* [What to work on] Output each line of the data below exactly, omitting any image.

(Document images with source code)
········

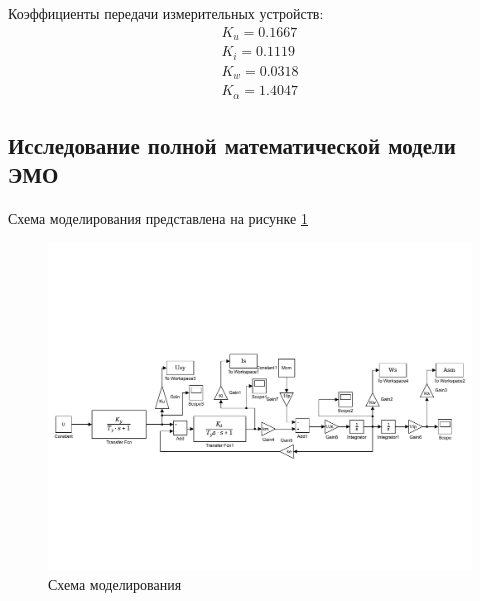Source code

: \documentclass[a4paper,12pt]{article}
\begin{document}
	\noindent Коэффициенты передачи измерительных устройств:\\
	
	
	\begin{gather}
	K_u=0.1667\\
	K_i=0.1119\\
	K_w=0.0318\\
	K_\alpha=1.4047
	\end{gather}
	\newpage
	\begin{center}			
	\section{Исследование полной математической модели ЭМО}
	\end{center}
		\paragraph {} Схема моделирования представлена на рисунке \ref{s_1}
		\begin{figure}[h]
			\renewcommand{\figurename}{Рисунок}
			\centering
			\includegraphics[width=6in]{Lab10full.pdf}
			\caption{Схема моделирования}
			\label{s_1}
		\end{figure}
\end{document}
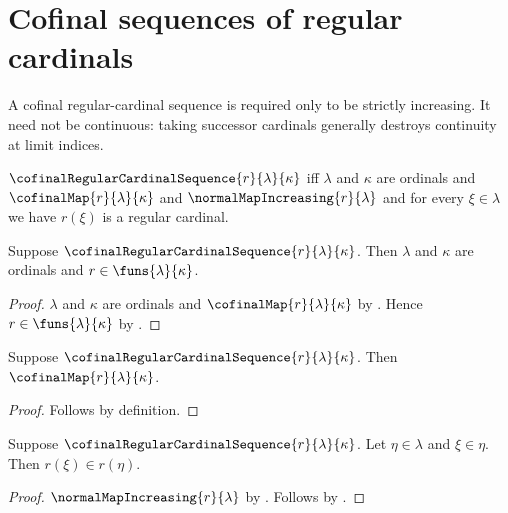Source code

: \section{Cofinal sequences of regular cardinals}









A cofinal regular-cardinal sequence is required only to be strictly
increasing.  It need not be continuous: taking successor cardinals generally
destroys continuity at limit indices.

\begin{definition}\label{cofinal_regular_cardinal_sequence}
    $\cofinalRegularCardinalSequence{r}{\lambda}{\kappa}$ iff
        $\lambda$ and $\kappa$ are ordinals and
        $\cofinalMap{r}{\lambda}{\kappa}$ and
        $\normalMapIncreasing{r}{\lambda}$ and
        for every $\xi\in\lambda$ we have
            $r(\xi)$ is a regular cardinal.
\end{definition}

\begin{proposition}\label{cofinal_regular_cardinal_sequence_type}
    Suppose $\cofinalRegularCardinalSequence{r}{\lambda}{\kappa}$.
    Then $\lambda$ and $\kappa$ are ordinals and
        $r\in\funs{\lambda}{\kappa}$.
\end{proposition}
\begin{proof}
    $\lambda$ and $\kappa$ are ordinals and
        $\cofinalMap{r}{\lambda}{\kappa}$ by
        .
    Hence $r\in\funs{\lambda}{\kappa}$ by .
\end{proof}

\begin{proposition}\label{cofinal_regular_cardinal_sequence_is_cofinal}
    Suppose $\cofinalRegularCardinalSequence{r}{\lambda}{\kappa}$.
    Then $\cofinalMap{r}{\lambda}{\kappa}$.
\end{proposition}
\begin{proof}
    Follows by definition.
\end{proof}

\begin{proposition}\label{cofinal_regular_cardinal_sequence_increasing}
    Suppose $\cofinalRegularCardinalSequence{r}{\lambda}{\kappa}$.
    Let $\eta\in\lambda$ and $\xi\in\eta$.
    Then $r(\xi)\in r(\eta)$.
\end{proposition}
\begin{proof}
    $\normalMapIncreasing{r}{\lambda}$ by
        .
    Follows by .
\end{proof}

········

* [Your solution]
Source code

: \documentclass[a4paper,12pt]{article}
\begin{document}
	\noindent Коэффициенты передачи измерительных устройств:\\
	
	
	\begin{gather}
	K_u=0.1667\\
	K_i=0.1119\\
	K_w=0.0318\\
	K_\alpha=1.4047
	\end{gather}
	\newpage
	\begin{center}			
	\section{Исследование полной математической модели ЭМО}
	\end{center}
		\paragraph {} Схема моделирования представлена на рисунке \ref{s_1}
		\begin{figure}[h]
			\renewcommand{\figurename}{Рисунок}
			\centering
			\includegraphics[width=6in]{Lab10full.pdf}
			\caption{Схема моделирования}
			\label{s_1}
		\end{figure}
\end{document}
Source code

: \section{Cofinal sequences of regular cardinals}









A cofinal regular-cardinal sequence is required only to be strictly
increasing.  It need not be continuous: taking successor cardinals generally
destroys continuity at limit indices.

\begin{definition}\label{cofinal_regular_cardinal_sequence}
    $\cofinalRegularCardinalSequence{r}{\lambda}{\kappa}$ iff
        $\lambda$ and $\kappa$ are ordinals and
        $\cofinalMap{r}{\lambda}{\kappa}$ and
        $\normalMapIncreasing{r}{\lambda}$ and
        for every $\xi\in\lambda$ we have
            $r(\xi)$ is a regular cardinal.
\end{definition}

\begin{proposition}\label{cofinal_regular_cardinal_sequence_type}
    Suppose $\cofinalRegularCardinalSequence{r}{\lambda}{\kappa}$.
    Then $\lambda$ and $\kappa$ are ordinals and
        $r\in\funs{\lambda}{\kappa}$.
\end{proposition}
\begin{proof}
    $\lambda$ and $\kappa$ are ordinals and
        $\cofinalMap{r}{\lambda}{\kappa}$ by
        .
    Hence $r\in\funs{\lambda}{\kappa}$ by .
\end{proof}

\begin{proposition}\label{cofinal_regular_cardinal_sequence_is_cofinal}
    Suppose $\cofinalRegularCardinalSequence{r}{\lambda}{\kappa}$.
    Then $\cofinalMap{r}{\lambda}{\kappa}$.
\end{proposition}
\begin{proof}
    Follows by definition.
\end{proof}

\begin{proposition}\label{cofinal_regular_cardinal_sequence_increasing}
    Suppose $\cofinalRegularCardinalSequence{r}{\lambda}{\kappa}$.
    Let $\eta\in\lambda$ and $\xi\in\eta$.
    Then $r(\xi)\in r(\eta)$.
\end{proposition}
\begin{proof}
    $\normalMapIncreasing{r}{\lambda}$ by
        .
    Follows by .
\end{proof}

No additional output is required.